■ **The data**
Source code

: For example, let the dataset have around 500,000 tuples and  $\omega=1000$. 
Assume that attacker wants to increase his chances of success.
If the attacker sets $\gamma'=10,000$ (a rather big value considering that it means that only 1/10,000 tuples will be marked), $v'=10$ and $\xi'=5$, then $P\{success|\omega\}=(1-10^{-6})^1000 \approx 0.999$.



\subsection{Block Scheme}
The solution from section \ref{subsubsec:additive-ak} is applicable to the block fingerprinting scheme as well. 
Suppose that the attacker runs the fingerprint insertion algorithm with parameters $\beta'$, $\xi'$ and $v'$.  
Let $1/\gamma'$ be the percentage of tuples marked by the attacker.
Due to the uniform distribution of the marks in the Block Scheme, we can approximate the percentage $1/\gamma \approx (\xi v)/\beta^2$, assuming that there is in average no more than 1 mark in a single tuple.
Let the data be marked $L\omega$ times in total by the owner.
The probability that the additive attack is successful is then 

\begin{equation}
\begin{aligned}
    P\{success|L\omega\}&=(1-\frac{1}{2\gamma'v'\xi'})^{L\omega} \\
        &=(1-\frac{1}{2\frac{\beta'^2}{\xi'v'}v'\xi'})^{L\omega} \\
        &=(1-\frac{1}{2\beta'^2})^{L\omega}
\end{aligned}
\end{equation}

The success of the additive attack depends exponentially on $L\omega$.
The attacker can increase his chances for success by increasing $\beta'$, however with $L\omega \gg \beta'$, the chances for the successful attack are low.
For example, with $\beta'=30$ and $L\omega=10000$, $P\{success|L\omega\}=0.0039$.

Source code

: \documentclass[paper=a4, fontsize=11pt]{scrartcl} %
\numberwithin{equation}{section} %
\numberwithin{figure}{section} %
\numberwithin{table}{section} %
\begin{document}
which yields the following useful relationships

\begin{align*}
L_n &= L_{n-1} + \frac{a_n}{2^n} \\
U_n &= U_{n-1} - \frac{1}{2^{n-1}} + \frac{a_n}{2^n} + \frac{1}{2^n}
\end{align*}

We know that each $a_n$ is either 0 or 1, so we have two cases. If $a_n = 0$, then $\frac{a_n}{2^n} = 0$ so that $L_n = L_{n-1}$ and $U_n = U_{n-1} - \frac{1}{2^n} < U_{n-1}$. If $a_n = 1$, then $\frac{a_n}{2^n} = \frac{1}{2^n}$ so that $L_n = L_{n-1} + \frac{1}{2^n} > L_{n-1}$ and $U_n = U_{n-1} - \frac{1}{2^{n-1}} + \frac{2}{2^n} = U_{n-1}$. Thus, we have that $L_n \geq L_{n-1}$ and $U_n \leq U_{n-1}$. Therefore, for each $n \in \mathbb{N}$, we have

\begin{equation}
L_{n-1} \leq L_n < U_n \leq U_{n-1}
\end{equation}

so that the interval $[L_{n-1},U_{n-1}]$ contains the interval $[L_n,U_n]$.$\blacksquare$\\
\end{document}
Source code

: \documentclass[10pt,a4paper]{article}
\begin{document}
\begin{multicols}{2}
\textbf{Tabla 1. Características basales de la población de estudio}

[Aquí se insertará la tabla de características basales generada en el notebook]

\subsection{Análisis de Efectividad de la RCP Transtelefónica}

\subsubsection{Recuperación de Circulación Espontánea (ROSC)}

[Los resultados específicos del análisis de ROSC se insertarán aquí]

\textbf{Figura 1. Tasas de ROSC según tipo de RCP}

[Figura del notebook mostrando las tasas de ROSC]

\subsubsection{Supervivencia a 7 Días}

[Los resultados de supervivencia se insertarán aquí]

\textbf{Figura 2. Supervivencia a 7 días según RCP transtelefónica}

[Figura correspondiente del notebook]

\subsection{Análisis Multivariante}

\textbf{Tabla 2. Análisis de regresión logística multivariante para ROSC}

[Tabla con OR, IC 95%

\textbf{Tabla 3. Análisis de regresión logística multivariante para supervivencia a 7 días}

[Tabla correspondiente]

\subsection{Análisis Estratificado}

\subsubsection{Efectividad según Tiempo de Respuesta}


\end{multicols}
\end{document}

■ **What the exercise asks**
Reproduce the full listing above, character for character.

■ **Expected output**
Source code

: For example, let the dataset have around 500,000 tuples and  $\omega=1000$. 
Assume that attacker wants to increase his chances of success.
If the attacker sets $\gamma'=10,000$ (a rather big value considering that it means that only 1/10,000 tuples will be marked), $v'=10$ and $\xi'=5$, then $P\{success|\omega\}=(1-10^{-6})^1000 \approx 0.999$.



\subsection{Block Scheme}
The solution from section \ref{subsubsec:additive-ak} is applicable to the block fingerprinting scheme as well. 
Suppose that the attacker runs the fingerprint insertion algorithm with parameters $\beta'$, $\xi'$ and $v'$.  
Let $1/\gamma'$ be the percentage of tuples marked by the attacker.
Due to the uniform distribution of the marks in the Block Scheme, we can approximate the percentage $1/\gamma \approx (\xi v)/\beta^2$, assuming that there is in average no more than 1 mark in a single tuple.
Let the data be marked $L\omega$ times in total by the owner.
The probability that the additive attack is successful is then 

\begin{equation}
\begin{aligned}
    P\{success|L\omega\}&=(1-\frac{1}{2\gamma'v'\xi'})^{L\omega} \\
        &=(1-\frac{1}{2\frac{\beta'^2}{\xi'v'}v'\xi'})^{L\omega} \\
        &=(1-\frac{1}{2\beta'^2})^{L\omega}
\end{aligned}
\end{equation}

The success of the additive attack depends exponentially on $L\omega$.
The attacker can increase his chances for success by increasing $\beta'$, however with $L\omega \gg \beta'$, the chances for the successful attack are low.
For example, with $\beta'=30$ and $L\omega=10000$, $P\{success|L\omega\}=0.0039$.

Source code

: \documentclass[paper=a4, fontsize=11pt]{scrartcl} %
\numberwithin{equation}{section} %
\numberwithin{figure}{section} %
\numberwithin{table}{section} %
\begin{document}
which yields the following useful relationships

\begin{align*}
L_n &= L_{n-1} + \frac{a_n}{2^n} \\
U_n &= U_{n-1} - \frac{1}{2^{n-1}} + \frac{a_n}{2^n} + \frac{1}{2^n}
\end{align*}

We know that each $a_n$ is either 0 or 1, so we have two cases. If $a_n = 0$, then $\frac{a_n}{2^n} = 0$ so that $L_n = L_{n-1}$ and $U_n = U_{n-1} - \frac{1}{2^n} < U_{n-1}$. If $a_n = 1$, then $\frac{a_n}{2^n} = \frac{1}{2^n}$ so that $L_n = L_{n-1} + \frac{1}{2^n} > L_{n-1}$ and $U_n = U_{n-1} - \frac{1}{2^{n-1}} + \frac{2}{2^n} = U_{n-1}$. Thus, we have that $L_n \geq L_{n-1}$ and $U_n \leq U_{n-1}$. Therefore, for each $n \in \mathbb{N}$, we have

\begin{equation}
L_{n-1} \leq L_n < U_n \leq U_{n-1}
\end{equation}

so that the interval $[L_{n-1},U_{n-1}]$ contains the interval $[L_n,U_n]$.$\blacksquare$\\
\end{document}
Source code

: \documentclass[10pt,a4paper]{article}
\begin{document}
\begin{multicols}{2}
\textbf{Tabla 1. Características basales de la población de estudio}

[Aquí se insertará la tabla de características basales generada en el notebook]

\subsection{Análisis de Efectividad de la RCP Transtelefónica}

\subsubsection{Recuperación de Circulación Espontánea (ROSC)}

[Los resultados específicos del análisis de ROSC se insertarán aquí]

\textbf{Figura 1. Tasas de ROSC según tipo de RCP}

[Figura del notebook mostrando las tasas de ROSC]

\subsubsection{Supervivencia a 7 Días}

[Los resultados de supervivencia se insertarán aquí]

\textbf{Figura 2. Supervivencia a 7 días según RCP transtelefónica}

[Figura correspondiente del notebook]

\subsection{Análisis Multivariante}

\textbf{Tabla 2. Análisis de regresión logística multivariante para ROSC}

[Tabla con OR, IC 95%

\textbf{Tabla 3. Análisis de regresión logística multivariante para supervivencia a 7 días}

[Tabla correspondiente]

\subsection{Análisis Estratificado}

\subsubsection{Efectividad según Tiempo de Respuesta}


\end{multicols}
\end{document}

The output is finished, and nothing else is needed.